+++ EXTRACTED INFORMATION +++

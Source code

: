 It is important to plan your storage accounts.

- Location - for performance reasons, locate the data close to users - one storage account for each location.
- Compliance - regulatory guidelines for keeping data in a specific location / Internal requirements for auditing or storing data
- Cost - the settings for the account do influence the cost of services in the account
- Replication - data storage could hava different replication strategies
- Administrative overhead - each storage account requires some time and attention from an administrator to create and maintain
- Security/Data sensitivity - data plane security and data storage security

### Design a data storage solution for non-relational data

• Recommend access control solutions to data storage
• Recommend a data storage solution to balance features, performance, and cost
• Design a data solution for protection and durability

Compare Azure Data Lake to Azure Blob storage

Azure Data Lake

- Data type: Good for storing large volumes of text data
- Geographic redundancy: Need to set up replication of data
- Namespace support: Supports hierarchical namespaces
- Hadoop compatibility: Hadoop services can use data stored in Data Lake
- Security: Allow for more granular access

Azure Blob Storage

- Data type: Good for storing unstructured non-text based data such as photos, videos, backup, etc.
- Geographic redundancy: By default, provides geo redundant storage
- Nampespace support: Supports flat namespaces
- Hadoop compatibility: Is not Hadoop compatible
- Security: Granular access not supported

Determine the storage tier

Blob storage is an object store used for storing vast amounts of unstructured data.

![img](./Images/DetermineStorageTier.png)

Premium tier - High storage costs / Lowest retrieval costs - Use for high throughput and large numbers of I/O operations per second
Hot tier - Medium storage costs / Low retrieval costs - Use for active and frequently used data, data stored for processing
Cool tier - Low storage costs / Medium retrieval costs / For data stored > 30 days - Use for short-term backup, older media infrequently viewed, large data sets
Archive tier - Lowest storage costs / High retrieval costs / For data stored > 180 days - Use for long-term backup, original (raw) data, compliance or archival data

+++

EXERCISE – State how many lines in the entries hold "large". Nothing should come before or after the number.

RESPONSE AREA – 3